Headline
Black, Hispanic, and low-income patients are significantly less likely to receive care from high-quality home health agencies.
Context
Medicare home health care provides physical and speech therapies, medical social services, and intermittent skilled nursing care and home health aide services. Patients receiving these services from highly rated home health agencies have better outcomes than from low-quality agencies. This study examined whether individual and neighborhood racial, ethnic, and socioeconomic characteristics were associated with whether patients received care from a highly rated home health agency, measured by the Quality of Patient Care star ratings.
Findings
Black, Hispanic, and low-income Medicare individuals were significantly less likely to have received care from high-quality home health agencies compared to white and/or higher-income counterparts in the same neighborhoods. These disparities in access to high-quality home health care exist at the neighborhood and individual level after adjusting for patients’ health status. The authors estimated that between 40-77 percent of the observed individual-level disparities could be attributable to the neighborhoods where patients live.

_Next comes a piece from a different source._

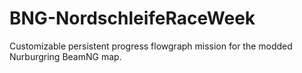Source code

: # BNG-NordschleifeRaceWeek
Customizable persistent progress flowgraph mission for the modded Nurburgring BeamNG map.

As segregation and institutional racism affect where patients live and what providers will serve those areas, people living in neighborhoods with higher shares of Black, Hispanic, and low-income individuals have lower access to high-quality home health services.
Takeaways
Policymakers should explore strategies to address these disparities, such as incentivizing high-quality home health agencies to serve predominantly Black, Hispanic, and low-income neighborhoods and reallocating resources to communities that have been marginalized. Since neighborhood-level factors account for much of these disparities, policy solutions to address these inequities in home health care will ultimately need to address residential segregation and institutional racism.